Personal information
- Full name: Frederick Brown
- Date of birth: 28 June 1895
- Place of birth: Gainsborough, Lincolnshire, England
- Date of death: 6 November 1960 (aged 65)
- Place of death: Gainsborough, England
- Height: 5 ft 7 in (1.70 m)
- Position: Inside forward

Senior career*
- Years: Team / Apps / (Gls)
- 1913–1919: Gainsborough Trinity
- 1919–1923: Sheffield United / 38 / (8)
- 1923–1924: Brighton & Hove Albion / 19 / (3)
- 1924–1927: Gillingham / 95 / (26)
- 1927–1928: Gainsborough Trinity

= Fred Brown (footballer, born 1895) =

English footballer

Frederick Brown (28 June 1895 – 6 November 1960) was an English professional footballer who played as an inside forward.
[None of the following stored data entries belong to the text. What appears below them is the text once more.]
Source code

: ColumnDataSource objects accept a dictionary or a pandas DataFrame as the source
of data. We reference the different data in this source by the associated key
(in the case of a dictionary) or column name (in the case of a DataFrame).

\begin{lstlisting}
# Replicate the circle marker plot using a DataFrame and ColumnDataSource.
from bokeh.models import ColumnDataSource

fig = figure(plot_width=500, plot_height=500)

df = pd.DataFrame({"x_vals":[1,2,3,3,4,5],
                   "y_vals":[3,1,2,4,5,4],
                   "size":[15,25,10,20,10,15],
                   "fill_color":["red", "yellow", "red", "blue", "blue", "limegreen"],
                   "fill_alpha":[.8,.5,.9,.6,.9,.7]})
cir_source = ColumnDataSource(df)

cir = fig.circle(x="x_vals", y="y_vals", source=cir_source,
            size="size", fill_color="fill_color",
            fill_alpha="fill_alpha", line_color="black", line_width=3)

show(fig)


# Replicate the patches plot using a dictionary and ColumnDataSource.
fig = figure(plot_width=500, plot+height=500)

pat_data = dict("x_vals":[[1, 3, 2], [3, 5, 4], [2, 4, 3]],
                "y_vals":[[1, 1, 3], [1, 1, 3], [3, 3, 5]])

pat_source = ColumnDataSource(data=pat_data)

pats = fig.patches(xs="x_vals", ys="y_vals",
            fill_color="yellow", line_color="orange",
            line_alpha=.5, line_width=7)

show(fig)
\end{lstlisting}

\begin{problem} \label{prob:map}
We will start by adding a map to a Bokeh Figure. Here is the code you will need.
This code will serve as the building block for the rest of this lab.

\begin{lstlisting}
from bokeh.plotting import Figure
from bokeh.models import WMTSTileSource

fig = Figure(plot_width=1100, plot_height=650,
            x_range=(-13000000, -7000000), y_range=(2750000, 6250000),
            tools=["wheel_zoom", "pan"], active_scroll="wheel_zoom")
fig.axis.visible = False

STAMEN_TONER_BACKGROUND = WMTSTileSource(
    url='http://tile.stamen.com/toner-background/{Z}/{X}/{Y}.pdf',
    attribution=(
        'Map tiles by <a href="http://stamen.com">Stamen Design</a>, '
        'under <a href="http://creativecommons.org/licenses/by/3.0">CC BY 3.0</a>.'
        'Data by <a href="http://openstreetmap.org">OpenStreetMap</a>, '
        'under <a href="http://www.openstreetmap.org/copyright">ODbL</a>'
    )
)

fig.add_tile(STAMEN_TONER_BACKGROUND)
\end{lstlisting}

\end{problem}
His clubs included Sheffield United, Brighton & Hove Albion and Gillingham.

==Career==
The younger brother of former Sheffield United and England striker Arthur Brown Fred started his career with his hometown club of Gainsborough Trinity. During the war he would regularly guest for Sheffield United as he had taken up a job in a munitions factory in the city. After a spell in the army he joined the Blades on a full-time basis after the end of World War I where he played for four seasons. Never a regular first choice he made only 44 appearances for the club before moving to Brighton & Hove Albion and Gillingham.